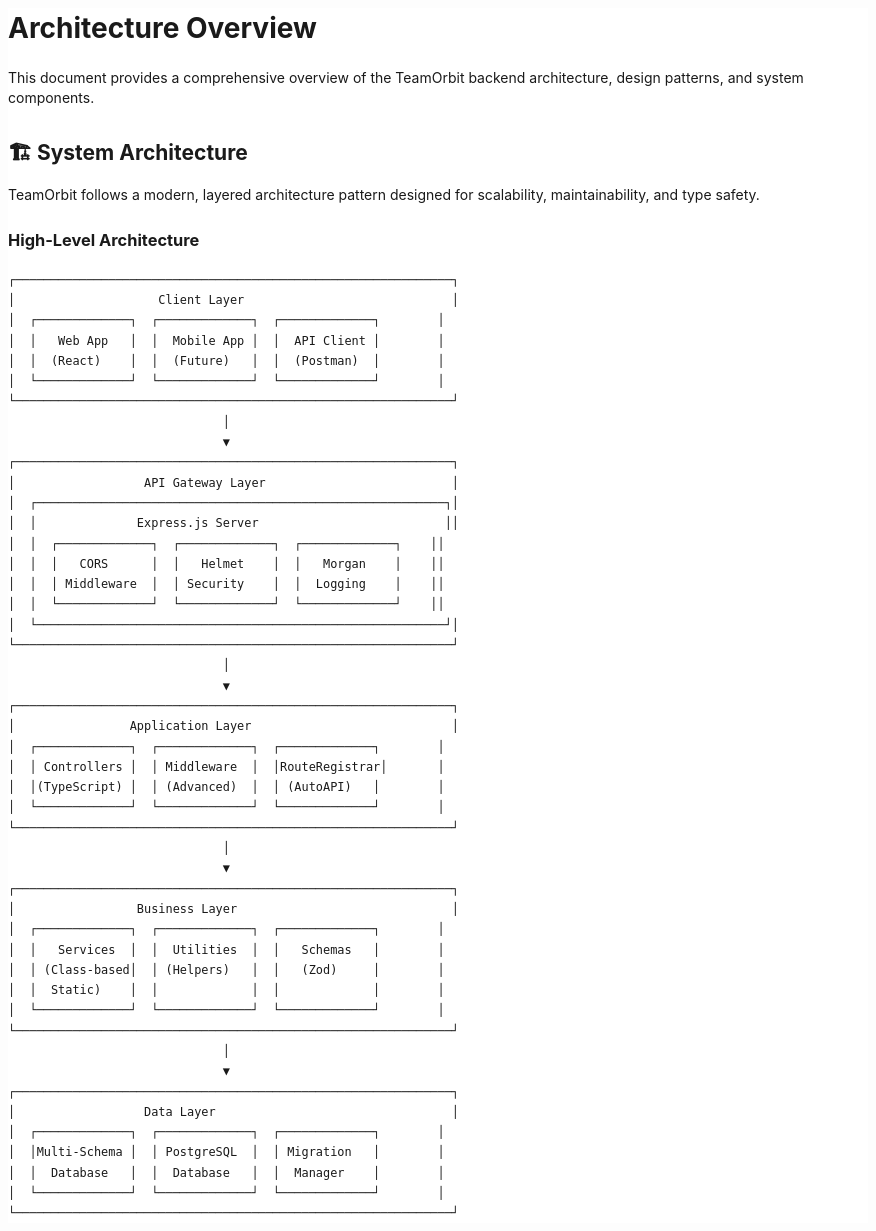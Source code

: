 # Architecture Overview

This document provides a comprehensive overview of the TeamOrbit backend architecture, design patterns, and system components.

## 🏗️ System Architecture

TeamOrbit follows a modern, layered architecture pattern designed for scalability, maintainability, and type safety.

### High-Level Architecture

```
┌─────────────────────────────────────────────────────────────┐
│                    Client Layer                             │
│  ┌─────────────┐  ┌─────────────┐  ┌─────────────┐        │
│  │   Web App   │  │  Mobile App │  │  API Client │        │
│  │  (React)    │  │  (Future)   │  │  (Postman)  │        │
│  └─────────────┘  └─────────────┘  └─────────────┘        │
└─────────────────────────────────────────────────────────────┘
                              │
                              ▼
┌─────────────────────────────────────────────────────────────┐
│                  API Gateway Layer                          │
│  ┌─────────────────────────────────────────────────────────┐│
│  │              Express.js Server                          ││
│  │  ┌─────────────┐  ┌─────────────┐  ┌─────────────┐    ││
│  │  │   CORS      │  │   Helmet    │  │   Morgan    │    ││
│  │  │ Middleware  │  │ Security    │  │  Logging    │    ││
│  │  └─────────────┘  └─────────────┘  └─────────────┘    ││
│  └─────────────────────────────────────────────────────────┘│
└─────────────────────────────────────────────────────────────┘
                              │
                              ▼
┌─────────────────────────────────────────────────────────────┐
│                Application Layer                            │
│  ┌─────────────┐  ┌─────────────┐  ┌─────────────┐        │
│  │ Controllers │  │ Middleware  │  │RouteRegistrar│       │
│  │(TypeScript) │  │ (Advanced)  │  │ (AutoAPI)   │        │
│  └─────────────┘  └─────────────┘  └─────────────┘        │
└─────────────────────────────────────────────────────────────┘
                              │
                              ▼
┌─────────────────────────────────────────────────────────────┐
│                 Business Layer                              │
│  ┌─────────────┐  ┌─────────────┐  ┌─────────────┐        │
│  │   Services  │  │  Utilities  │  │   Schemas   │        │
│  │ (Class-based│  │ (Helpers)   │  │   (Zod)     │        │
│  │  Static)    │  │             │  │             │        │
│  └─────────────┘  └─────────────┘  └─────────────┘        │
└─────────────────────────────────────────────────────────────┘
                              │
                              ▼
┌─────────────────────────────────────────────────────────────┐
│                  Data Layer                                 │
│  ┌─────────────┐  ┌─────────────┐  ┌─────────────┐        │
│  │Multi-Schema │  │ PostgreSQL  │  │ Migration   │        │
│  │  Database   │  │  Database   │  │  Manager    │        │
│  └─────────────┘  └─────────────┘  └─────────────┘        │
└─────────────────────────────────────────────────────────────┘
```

————————

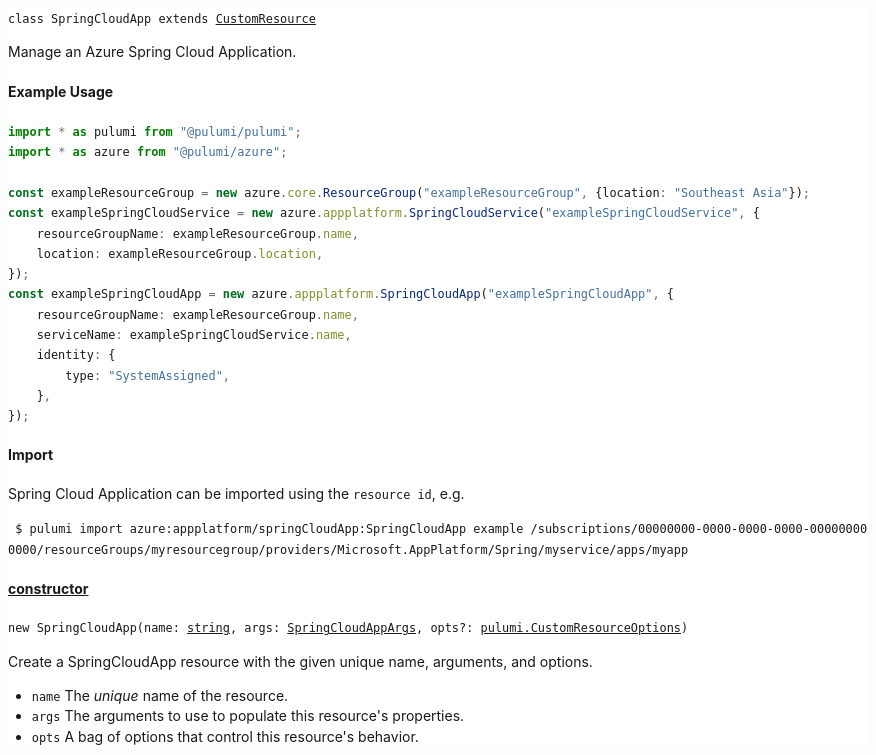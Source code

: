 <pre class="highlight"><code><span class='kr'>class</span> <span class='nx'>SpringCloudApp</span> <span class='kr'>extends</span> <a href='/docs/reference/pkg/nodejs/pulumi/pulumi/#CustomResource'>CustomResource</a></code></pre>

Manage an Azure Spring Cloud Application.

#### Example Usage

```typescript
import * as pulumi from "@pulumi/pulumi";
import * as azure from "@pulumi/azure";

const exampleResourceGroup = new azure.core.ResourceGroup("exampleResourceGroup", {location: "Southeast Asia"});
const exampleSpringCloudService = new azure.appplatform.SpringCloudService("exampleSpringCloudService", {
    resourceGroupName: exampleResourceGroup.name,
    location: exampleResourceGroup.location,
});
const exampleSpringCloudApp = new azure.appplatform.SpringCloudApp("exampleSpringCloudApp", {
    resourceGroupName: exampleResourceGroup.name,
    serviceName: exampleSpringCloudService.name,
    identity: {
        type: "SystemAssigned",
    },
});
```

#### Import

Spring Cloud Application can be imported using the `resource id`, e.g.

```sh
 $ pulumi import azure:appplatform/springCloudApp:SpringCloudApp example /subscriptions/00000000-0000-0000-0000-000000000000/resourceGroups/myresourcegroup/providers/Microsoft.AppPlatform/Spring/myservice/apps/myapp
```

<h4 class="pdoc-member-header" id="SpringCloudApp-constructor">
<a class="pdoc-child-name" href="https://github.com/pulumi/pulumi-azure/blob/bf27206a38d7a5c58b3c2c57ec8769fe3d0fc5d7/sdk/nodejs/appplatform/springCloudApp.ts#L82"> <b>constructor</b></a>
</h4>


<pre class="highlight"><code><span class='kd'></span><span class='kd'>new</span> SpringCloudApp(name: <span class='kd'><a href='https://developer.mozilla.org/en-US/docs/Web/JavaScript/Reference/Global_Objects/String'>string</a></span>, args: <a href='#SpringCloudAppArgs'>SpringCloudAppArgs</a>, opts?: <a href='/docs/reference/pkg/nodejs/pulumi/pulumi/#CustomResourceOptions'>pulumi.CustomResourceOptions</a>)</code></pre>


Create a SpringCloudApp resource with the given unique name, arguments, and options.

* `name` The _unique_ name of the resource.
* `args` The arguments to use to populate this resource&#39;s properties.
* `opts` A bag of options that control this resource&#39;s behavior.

————————

Your assignment: What is the number of lines in the records that contain "TeamOrbit"? Answer with it alone.

Result of the exercise: 2